El coto de pesca sin muerte de Mieres, inaugurado en 1997, llegó a ser considerado por varias revistas especializadas el mejor de Europa dentro de su categoría. Fue un breve tiempo de gloria, ya que el declive comenzó a principios del nuevo siglo. Los pescadores denunciaron que la aparición descontrolada de cormoranes esquilmó el cauce de truchas, algo que niegan los ecologistas. Luego llegarían las garzas y las bogas, acentuando el problema. "La clave es que las repoblaciones que se abordan sirven principalmente para dar de comer a los depredadores. Hace falta controlar especies como el cormorán", señala Enrique Fernández, presidente de la asociación "El Cantu". Pide también más limpieza y mejores accesos al cauce.

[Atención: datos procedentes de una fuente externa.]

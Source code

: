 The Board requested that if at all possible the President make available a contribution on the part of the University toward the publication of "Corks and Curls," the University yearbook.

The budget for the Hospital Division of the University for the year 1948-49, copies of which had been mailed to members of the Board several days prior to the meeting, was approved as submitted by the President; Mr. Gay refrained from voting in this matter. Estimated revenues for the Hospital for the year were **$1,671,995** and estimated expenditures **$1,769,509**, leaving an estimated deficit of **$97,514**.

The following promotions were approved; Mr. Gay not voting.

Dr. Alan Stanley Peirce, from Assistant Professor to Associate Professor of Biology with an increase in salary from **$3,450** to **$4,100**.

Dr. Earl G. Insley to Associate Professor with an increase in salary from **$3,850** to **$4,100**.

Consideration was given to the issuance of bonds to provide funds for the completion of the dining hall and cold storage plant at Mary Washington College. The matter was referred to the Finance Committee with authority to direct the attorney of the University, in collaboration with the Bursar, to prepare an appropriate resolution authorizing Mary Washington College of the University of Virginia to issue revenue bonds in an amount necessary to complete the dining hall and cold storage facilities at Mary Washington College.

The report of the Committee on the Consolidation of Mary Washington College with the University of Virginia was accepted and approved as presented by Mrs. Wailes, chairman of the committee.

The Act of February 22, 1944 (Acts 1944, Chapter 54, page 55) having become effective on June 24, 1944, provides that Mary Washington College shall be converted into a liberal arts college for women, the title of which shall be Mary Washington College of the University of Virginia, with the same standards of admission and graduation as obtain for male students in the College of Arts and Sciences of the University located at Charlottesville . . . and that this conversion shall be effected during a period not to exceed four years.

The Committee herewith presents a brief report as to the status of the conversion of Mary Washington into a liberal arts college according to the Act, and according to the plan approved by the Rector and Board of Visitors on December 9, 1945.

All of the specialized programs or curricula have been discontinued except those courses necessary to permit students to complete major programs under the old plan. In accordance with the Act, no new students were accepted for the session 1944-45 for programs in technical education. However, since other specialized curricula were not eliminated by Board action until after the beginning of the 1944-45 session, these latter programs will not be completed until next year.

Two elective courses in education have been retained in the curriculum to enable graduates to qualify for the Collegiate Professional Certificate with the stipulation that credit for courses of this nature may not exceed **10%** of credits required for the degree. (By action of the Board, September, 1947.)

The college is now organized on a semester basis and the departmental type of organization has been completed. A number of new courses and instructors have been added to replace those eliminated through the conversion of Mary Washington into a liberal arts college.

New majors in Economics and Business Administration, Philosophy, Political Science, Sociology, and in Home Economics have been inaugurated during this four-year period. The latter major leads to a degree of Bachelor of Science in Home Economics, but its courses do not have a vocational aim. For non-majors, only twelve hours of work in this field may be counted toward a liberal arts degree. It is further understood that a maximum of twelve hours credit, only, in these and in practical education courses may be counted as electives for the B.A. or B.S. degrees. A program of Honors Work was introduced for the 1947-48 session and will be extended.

Aun con estos obstáculos, los pescadores detectan que el coto sin muerte está recuperando la salud. "Hay truchas de todos los tamaños, y es un lugar inmejorable para la pesca deportiva", destacan. Andrés Torres ha cimentado parte de sus éxitos nacionales e internacionales en las aguas del río Caudal. Destaca la recuperación del coto, pero demanda más atención para el cauce: "Habría que habilitar cuatro o cinco escaleras de acceso al río, ya que es una carencia que dificulta la pesca en algunas zonas".